Para muitas profissões que se exercem no interesse da comunidade, é necessário certo mecanismo, em virtude do qual alguns membros da comunidade devem comporta-se de modo exclusivamente passivo para serem conduzidos pelo governo (…) em casos tais não é permitido raciocinar, mas deve-se obedecer. (…) Assim, seria muito prejudicial se um oficial, a quem seu superior deu uma ordem, quisesse se por a raciocinar em voz alta a respeito da conveniência ou da utilidade dessa ordem. Mas, não se lhe pode impedir, enquanto homem versado no assunto, de fazer observações sobre os erros no serviço militar, e expor essas observações ao seu público, para que as julgue. (…) O cidadão não pode se recusar a efetuar o pagamento dos impostos (…) apesar disso, não age contrariamente ao dever de um cidadão se, como homem instruído, expõe publicamente suas ideias contra a inconveniência ou a injustiça dessas imposições.

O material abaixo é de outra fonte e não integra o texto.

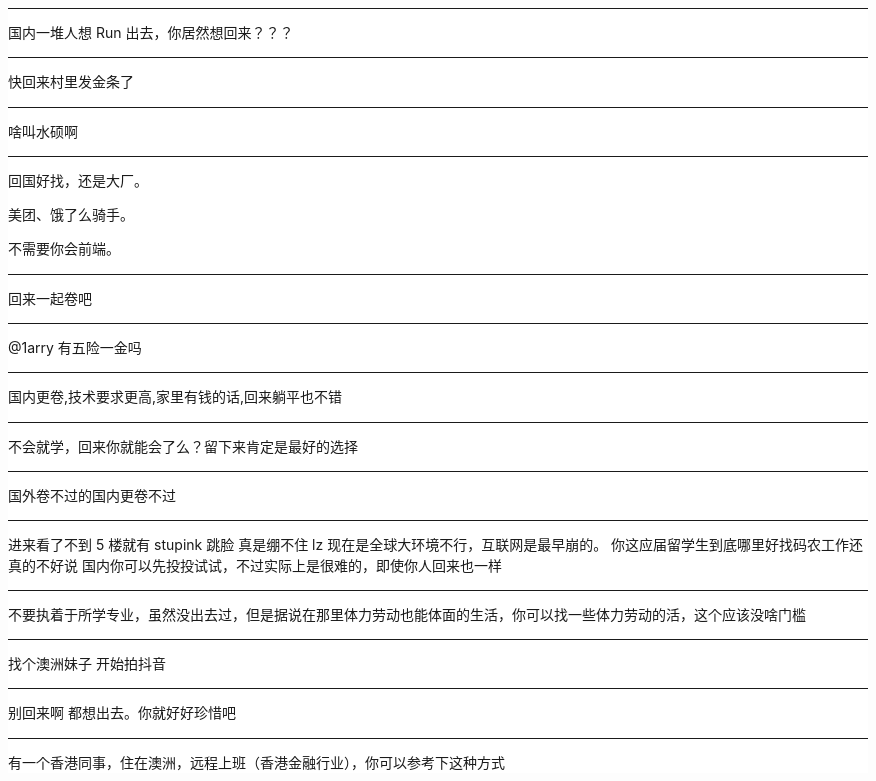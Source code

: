 ---------------------------------------------------

国内一堆人想 Run 出去，你居然想回来？？？

---------------------------------------------------

快回来村里发金条了

---------------------------------------------------

啥叫水硕啊

---------------------------------------------------

回国好找，还是大厂。

美团、饿了么骑手。

不需要你会前端。

---------------------------------------------------

回来一起卷吧

---------------------------------------------------

@1arry 有五险一金吗

---------------------------------------------------

国内更卷,技术要求更高,家里有钱的话,回来躺平也不错

---------------------------------------------------

不会就学，回来你就能会了么？留下来肯定是最好的选择

---------------------------------------------------

国外卷不过的国内更卷不过

---------------------------------------------------

进来看了不到 5 楼就有 stupink 跳脸 真是绷不住
lz 现在是全球大环境不行，互联网是最早崩的。 你这应届留学生到底哪里好找码农工作还真的不好说
国内你可以先投投试试，不过实际上是很难的，即使你人回来也一样

---------------------------------------------------

不要执着于所学专业，虽然没出去过，但是据说在那里体力劳动也能体面的生活，你可以找一些体力劳动的活，这个应该没啥门槛

---------------------------------------------------

找个澳洲妹子 开始拍抖音

---------------------------------------------------

别回来啊    都想出去。你就好好珍惜吧

---------------------------------------------------

有一个香港同事，住在澳洲，远程上班（香港金融行业），你可以参考下这种方式

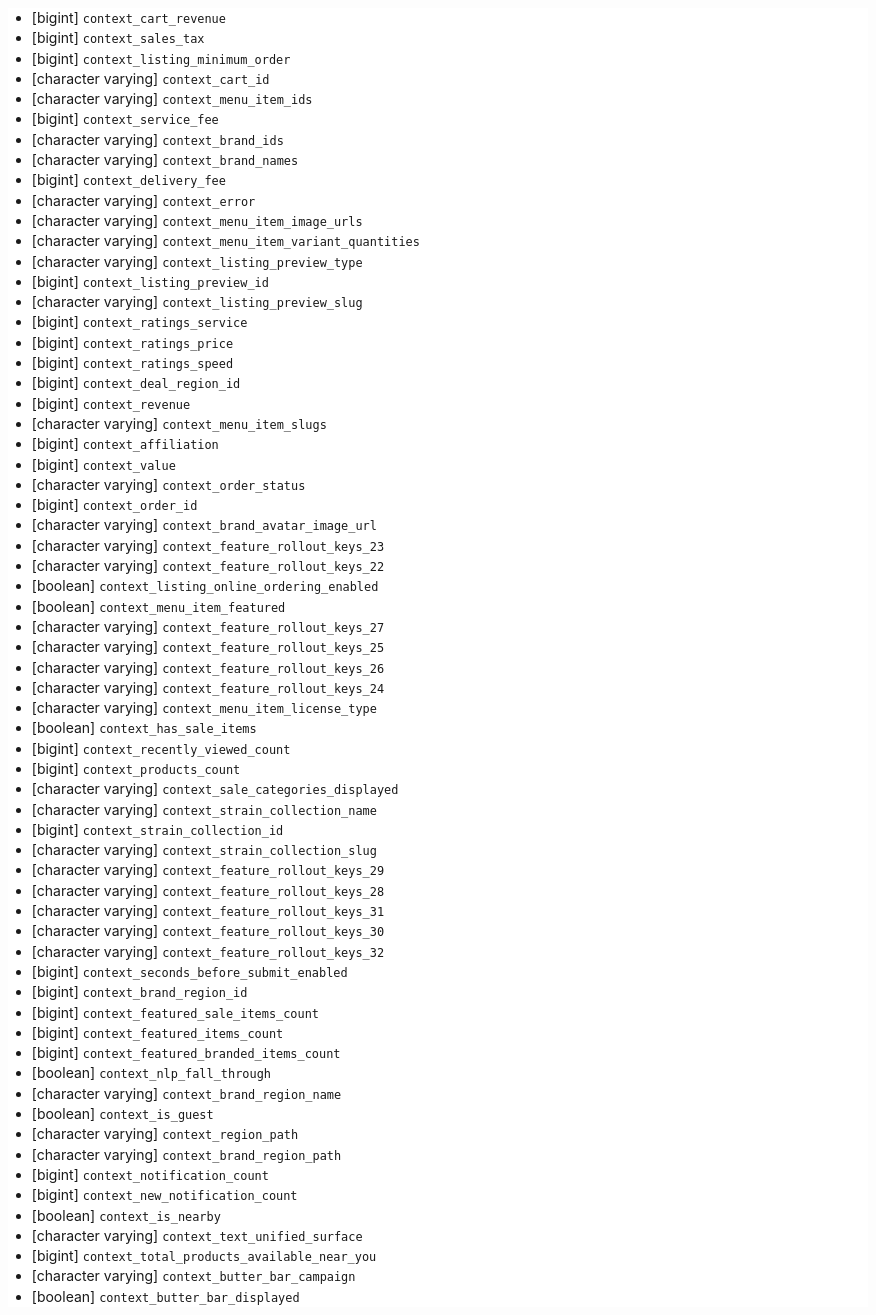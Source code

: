* [bigint]    `context_cart_revenue`
* [bigint]    `context_sales_tax`
* [bigint]    `context_listing_minimum_order`
* [character varying] `context_cart_id`
* [character varying] `context_menu_item_ids`
* [bigint]    `context_service_fee`
* [character varying] `context_brand_ids`
* [character varying] `context_brand_names`
* [bigint]    `context_delivery_fee`
* [character varying] `context_error`
* [character varying] `context_menu_item_image_urls`
* [character varying] `context_menu_item_variant_quantities`
* [character varying] `context_listing_preview_type`
* [bigint]    `context_listing_preview_id`
* [character varying] `context_listing_preview_slug`
* [bigint]    `context_ratings_service`
* [bigint]    `context_ratings_price`
* [bigint]    `context_ratings_speed`
* [bigint]    `context_deal_region_id`
* [bigint]    `context_revenue`
* [character varying] `context_menu_item_slugs`
* [bigint]    `context_affiliation`
* [bigint]    `context_value`
* [character varying] `context_order_status`
* [bigint]    `context_order_id`
* [character varying] `context_brand_avatar_image_url`
* [character varying] `context_feature_rollout_keys_23`
* [character varying] `context_feature_rollout_keys_22`
* [boolean]   `context_listing_online_ordering_enabled`
* [boolean]   `context_menu_item_featured`
* [character varying] `context_feature_rollout_keys_27`
* [character varying] `context_feature_rollout_keys_25`
* [character varying] `context_feature_rollout_keys_26`
* [character varying] `context_feature_rollout_keys_24`
* [character varying] `context_menu_item_license_type`
* [boolean]   `context_has_sale_items`
* [bigint]    `context_recently_viewed_count`
* [bigint]    `context_products_count`
* [character varying] `context_sale_categories_displayed`
* [character varying] `context_strain_collection_name`
* [bigint]    `context_strain_collection_id`
* [character varying] `context_strain_collection_slug`
* [character varying] `context_feature_rollout_keys_29`
* [character varying] `context_feature_rollout_keys_28`
* [character varying] `context_feature_rollout_keys_31`
* [character varying] `context_feature_rollout_keys_30`
* [character varying] `context_feature_rollout_keys_32`
* [bigint]    `context_seconds_before_submit_enabled`
* [bigint]    `context_brand_region_id`
* [bigint]    `context_featured_sale_items_count`
* [bigint]    `context_featured_items_count`
* [bigint]    `context_featured_branded_items_count`
* [boolean]   `context_nlp_fall_through`
* [character varying] `context_brand_region_name`
* [boolean]   `context_is_guest`
* [character varying] `context_region_path`
* [character varying] `context_brand_region_path`
* [bigint]    `context_notification_count`
* [bigint]    `context_new_notification_count`
* [boolean]   `context_is_nearby`
* [character varying] `context_text_unified_surface`
* [bigint]    `context_total_products_available_near_you`
* [character varying] `context_butter_bar_campaign`
* [boolean]   `context_butter_bar_displayed`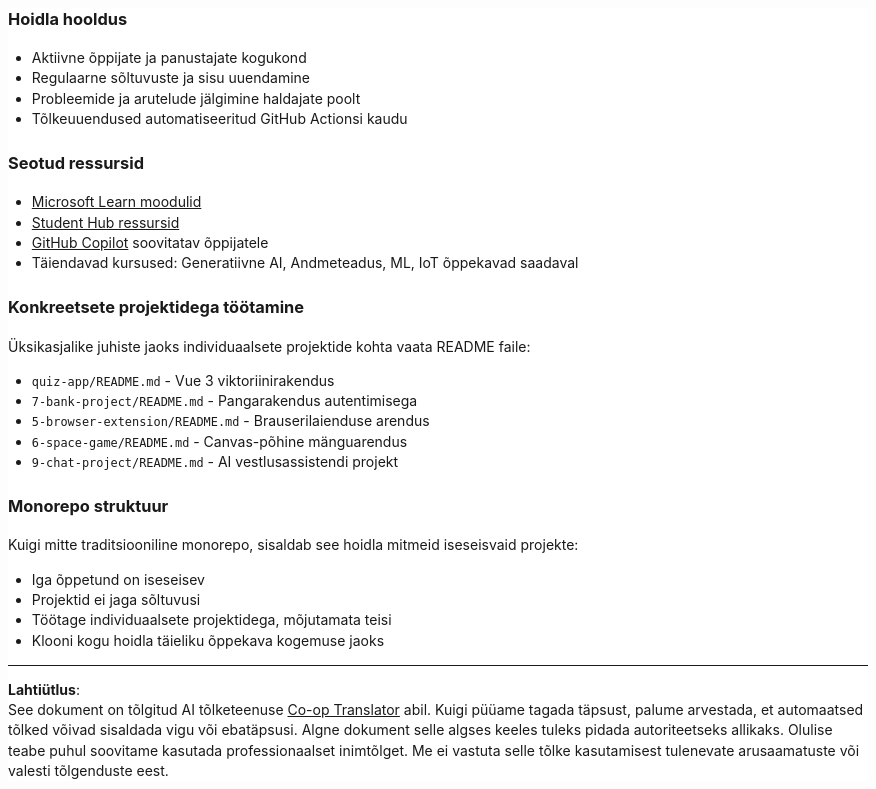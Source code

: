 ### Hoidla hooldus

- Aktiivne õppijate ja panustajate kogukond
- Regulaarne sõltuvuste ja sisu uuendamine
- Probleemide ja arutelude jälgimine haldajate poolt
- Tõlkeuuendused automatiseeritud GitHub Actionsi kaudu

### Seotud ressursid

- [Microsoft Learn moodulid](https://docs.microsoft.com/learn/)
- [Student Hub ressursid](https://docs.microsoft.com/learn/student-hub/)
- [GitHub Copilot](https://marketplace.visualstudio.com/items?itemName=GitHub.copilot) soovitatav õppijatele
- Täiendavad kursused: Generatiivne AI, Andmeteadus, ML, IoT õppekavad saadaval

### Konkreetsete projektidega töötamine

Üksikasjalike juhiste jaoks individuaalsete projektide kohta vaata README faile:
- `quiz-app/README.md` - Vue 3 viktoriinirakendus
- `7-bank-project/README.md` - Pangarakendus autentimisega
- `5-browser-extension/README.md` - Brauserilaienduse arendus
- `6-space-game/README.md` - Canvas-põhine mänguarendus
- `9-chat-project/README.md` - AI vestlusassistendi projekt

### Monorepo struktuur

Kuigi mitte traditsiooniline monorepo, sisaldab see hoidla mitmeid iseseisvaid projekte:
- Iga õppetund on iseseisev
- Projektid ei jaga sõltuvusi
- Töötage individuaalsete projektidega, mõjutamata teisi
- Klooni kogu hoidla täieliku õppekava kogemuse jaoks

---

**Lahtiütlus**:  
See dokument on tõlgitud AI tõlketeenuse [Co-op Translator](https://github.com/Azure/co-op-translator) abil. Kuigi püüame tagada täpsust, palume arvestada, et automaatsed tõlked võivad sisaldada vigu või ebatäpsusi. Algne dokument selle algses keeles tuleks pidada autoriteetseks allikaks. Olulise teabe puhul soovitame kasutada professionaalset inimtõlget. Me ei vastuta selle tõlke kasutamisest tulenevate arusaamatuste või valesti tõlgenduste eest.
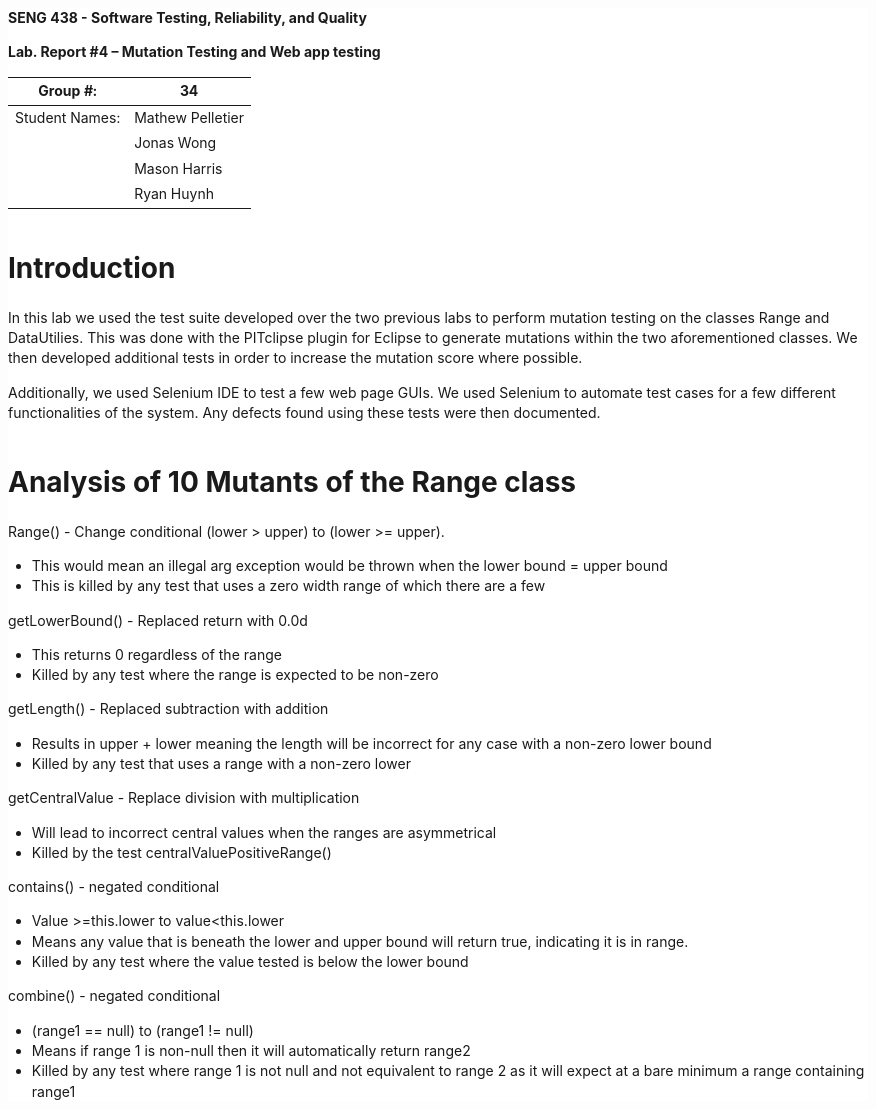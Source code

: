 **SENG 438 - Software Testing, Reliability, and Quality**

**Lab. Report \#4 – Mutation Testing and Web app testing**

| Group \#:       | 34  |
|-----------------|---|
| Student Names:  |  Mathew Pelletier |
|                 |  Jonas Wong |
|                 | Mason Harris  |
|                 |  Ryan Huynh|

# Introduction
In this lab we used the test suite developed over the two previous labs to perform mutation testing on the classes Range and DataUtilies.
This was done with the PITclipse plugin for Eclipse to generate mutations within the two aforementioned classes. We then developed additional tests in order to increase the mutation score where possible. 

Additionally, we used Selenium IDE to test a few web page GUIs. We used Selenium to automate test cases for a few different functionalities of the system. Any defects found using these tests were then documented.

# Analysis of 10 Mutants of the Range class 

Range() - Change conditional (lower > upper) to (lower >= upper).
* This would mean an illegal arg exception would be thrown when the lower bound = upper bound
* This is killed by any test that uses a zero width range of which there are a few

getLowerBound() - Replaced return with 0.0d
* This returns 0 regardless of the range
* Killed by any test where the range is expected to be non-zero

getLength() - Replaced subtraction with addition
* Results in upper + lower meaning the length will be incorrect for any case with a non-zero lower bound
* Killed by any test that uses a range with a non-zero lower

getCentralValue - Replace division with multiplication
* Will lead to incorrect central values when the ranges are asymmetrical
* Killed by the test centralValuePositiveRange()

contains() - negated conditional
* Value >=this.lower to value<this.lower
* Means any value that is beneath the lower and upper bound will return true, indicating it is in range.
* Killed by any test where the value tested is below the lower bound

combine() - negated conditional
* (range1 == null) to (range1 != null)
* Means if range 1 is non-null then it will automatically return range2
* Killed by any test where range 1 is not null and not equivalent to range 2 as it will expect at a bare minimum a range containing range1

Segundo Kant, se os homens instruídos esclarecem a população, isso faz com que a próxima geração não cometa os mesmos erros. Ele diz: “Uma época não pode se aliar e conjurar para colocar a seguinte em um estado em que se torne impossível para esta ampliar seus conhecimentos, purificar-se dos erros e avançar mais no caminho do esclarecimento. Isto seria um crime contra a natureza humana, cuja determinação original consiste precisamente neste avanço. (…) Ao mesmo tempo, se franquearia a qualquer cidadão, especialmente ao de carreira eclesiástica, na qualidade de sábio, o direito de fazer publicamente, isto é, por meio de obras escritas, seus reparos a possíveis defeitos das instituições vigentes. (…) é absolutamente proibido unificar-se em uma constituição religiosa fixa, de que ninguém tenha publicamente o direito de duvidar (…) um homem pode adiar o esclarecimento, mas renunciar a ele significa ferir e calcar aos pés os sagrados direitos da humanidade.” Note-se que isso é exatamente o oposto do que pregava Santo Agostinho (354 d.C.-430 d.C.).
Kant escreve para o jornal que se for feita hoje a pergunta: Vivemos agora em uma época esclarecida?, a resposta será: Não, está a caminho, mas ainda não é, vivemos em uma época de esclarecimento ou o século de Frederico. E ele explica: “Um príncipe que não acha indigno de si dizer que considera um dever não prescrever nada aos homens em matéria religiosa, mas deixar-lhes em tal assunto plena liberdade, que portanto afasta de si o arrogante nome de tolerância, é realmente esclarecido e merece ser louvado pelo mundo e pela posteridade como aquele que pela primeira vez libertou o gênero humano da menoridade, pelo menos por parte do governo, e deu a cada homem a liberdade de utilizar sua própria razão em todas as questões da consciência moral. (…) Os homens se desprendem por si mesmos, progressivamente, do estado de selvageria, quando intencionalmente não se requinta em conservá-los nesse estado.” Dito isto, quase no final de seu texto escreve:

Mas também somente aquele que, embora seja ele próprio esclarecido, não tem medo de sombras, e ao mesmo tempo tem à mão um numeroso e bem disciplinado exército para garantir a tranquilidade pública, pode dizer aquilo que não é lícito a um Estado livre ousar: raciocinai tanto quanto quiserdes e sobre qualquer coisa que quiserdes; apenas obedecei! Revela-se aqui uma estranha e não esperada marcha das coisas humanas; (…) quase tudo nela é um paradoxo. Um grau maior de liberdade civil parece vantajoso para a liberdade de espírito do povo e, no entanto, estabelece para ela limites intransponíveis; um grau menor daquela dá a esse espaço o ensejo de expandir-se tanto quanto possa.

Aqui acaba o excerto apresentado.